ケイト・ブランシェット、冒頭の死にかけた老婆がまさか本人だとは!年を重ねてからのメイクが今の顔なので笑った。さらに年を重ねてからの顔が彼女憧れのジーナ・ローランズなのも笑う。本人の希望かな?それにしても、メイク以外でも世代によって声は変えているし、一度心の折れた人の演技をちゃんとしておったし、さすが。一番すごいのは出産シーンかな。さすが3児の母なだけあってリアリティありすぎ。産んだ後の顔の疲れ方。きれいに見せるとかいうこと、この人の頭にはあんまりないんだろーなー。デビッド・フィンチャーの解説で、「観客に解答を与える演技ではなく、問題を投げかける演技」ってやつ。それで案を出していくのね。

・ベンジャミンを守るような形で、女性たちがとてもよいです。特に育ての親になったクイニー(タラジ・P・ヘンソン)。初恋?の相手、ティルダ・スウィントン。デイジーの娘役のジュリア・オーモンド(本筋にからまず、ほとんど病室で座っているだけなのに見事)。あとの二人はイギリス人だけど、私ほんとにイギリス系好きだよなあ(ケイトもどちらかといったらイギリス系である)。

・育ての父ティジー(マハーシャラルハズバズ・アリ)も、ベンジャミンを捨てる父も、自分の身に雷が七回落ちた男(こういうエピソードがエリック・ロスらしい)も、老人ホームの人たちもみんなよし。

・生まれたときから死を見つめていくというのは、かなり重たいテーマではある。しかも、傍観者的に。ベンジャミンが自分の運命を嘆かないのがいい。そして、デイジーが、それを奇異に思わず愛することも。そう、起こることが当たり前のように静かに受け止められていく、そこにメルヘンが成立するんだよな。だからこそ、若返っていく自分とこれからの家族を考えて捨てるベンジャミン、それを受け入れるデイジーも、怒ったり泣いたりすることなく、当然のこととして受け止められることになる。ある意味、大人の映画です。

・『めぐりあう時間たち』でも思ったが、時間の流れの扱い方がとてもよいというか好み。映画でしかできないって感じがするからだろうか。そして、そこに生きる人たち、誰一人悪くないのに、みんな孤独。不毛でも人を愛する。それがせつない。デイジーとかも(これはもう、『フォレスト・ガンプ』のフォレストとジェニーの関係にかなり近い。サリー・フィールドの母とクイニーもかぶる。母はあくまで愛情深い)。

・50歳以上のデイジーのリアリティ(情事の後にパンストをはくシーン)、衝撃。あれをやれる日本の俳優がはたしてどれだけいるだろうか。いやケイト、すごいよ。まさか幼少期の声もご本人がやっていたとは!
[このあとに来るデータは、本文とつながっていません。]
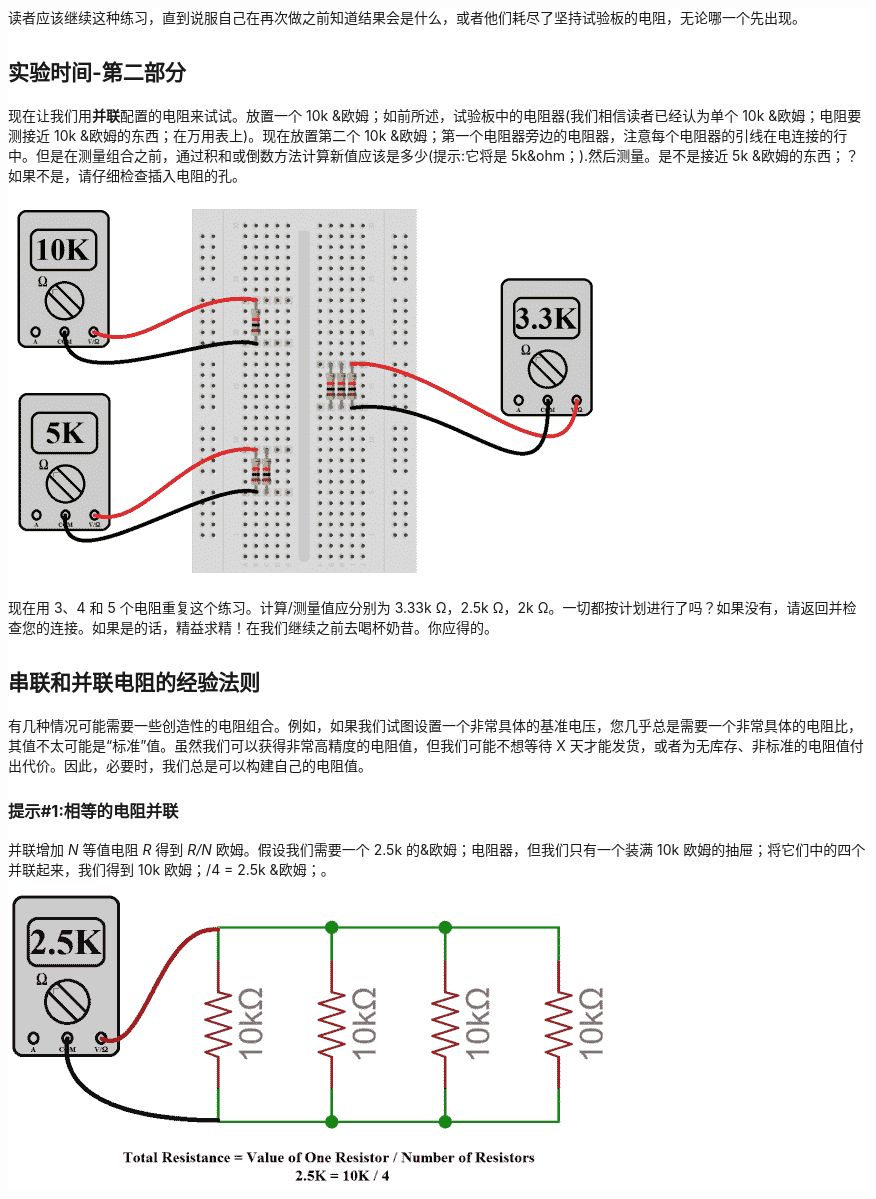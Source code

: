 读者应该继续这种练习，直到说服自己在再次做之前知道结果会是什么，或者他们耗尽了坚持试验板的电阻，无论哪一个先出现。

## 实验时间-第二部分

现在让我们用**并联**配置的电阻来试试。放置一个 10k &欧姆；如前所述，试验板中的电阻器(我们相信读者已经认为单个 10k &欧姆；电阻要测接近 10k &欧姆的东西；在万用表上)。现在放置第二个 10k &欧姆；第一个电阻器旁边的电阻器，注意每个电阻器的引线在电连接的行中。但是在测量组合之前，通过积和或倒数方法计算新值应该是多少(提示:它将是 5k&ohm；).然后测量。是不是接近 5k &欧姆的东西；？如果不是，请仔细检查插入电阻的孔。

[![Experiment: Measure parallel resistors with a multimeter](img/ce4d6215243078f5ec80af2e13fb0494.png)](https://cdn.sparkfun.com/assets/3/0/0/c/9/51ba2c07ce395fe54d000000.png)

现在用 3、4 和 5 个电阻重复这个练习。计算/测量值应分别为 3.33k &ohm;，2.5k &ohm;，2k &ohm;。一切都按计划进行了吗？如果没有，请返回并检查您的连接。如果是的话，精益求精！在我们继续之前去喝杯奶昔。你应得的。

## 串联和并联电阻的经验法则

有几种情况可能需要一些创造性的电阻组合。例如，如果我们试图设置一个非常具体的基准电压，您几乎总是需要一个非常具体的电阻比，其值不太可能是“标准”值。虽然我们可以获得非常高精度的电阻值，但我们可能不想等待 X 天才能发货，或者为无库存、非标准的电阻值付出代价。因此，必要时，我们总是可以构建自己的电阻值。

### 提示#1:相等的电阻并联

并联增加 *N* 等值电阻 *R* 得到 *R/N* 欧姆。假设我们需要一个 2.5k 的&欧姆；电阻器，但我们只有一个装满 10k 欧姆的抽屉；将它们中的四个并联起来，我们得到 10k 欧姆；/4 = 2.5k &欧姆；。

[![Four 10k&ohm; Resistors in parallel can be used to create a 2.5k&ohm; one!](img/534ce9563edb26478aecf0bf6417894a.png)](https://cdn.sparkfun.com/assets/b/6/0/e/4/51ba2eddce395f515b000000.png)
・バイクにノーヘルでまたがるブラピは無条件にかっこいいですね、はい。永遠に時間を止めたいと思いました、いろんな意味で。

・逆行する時計をつくったエピソードが本筋とうまくリンクしていないような気もするのだが、このエピソードは映像の処理も含めてよかった。

・育った老人ホームに戻った子どものベンジャミンと、それを世話し、最期を看取るデイジーのシークエンスは、テンポがよく、あっさりとしているぶん感動する。全体的に、いかにも感動しそうなところはたんたんと描いているのがよい。

所詮、すべては時の流れや「死」に埋没していくということ。死に比べたら、いかなることも取るに足らないことで、残るのは愛だけだということでしょうか。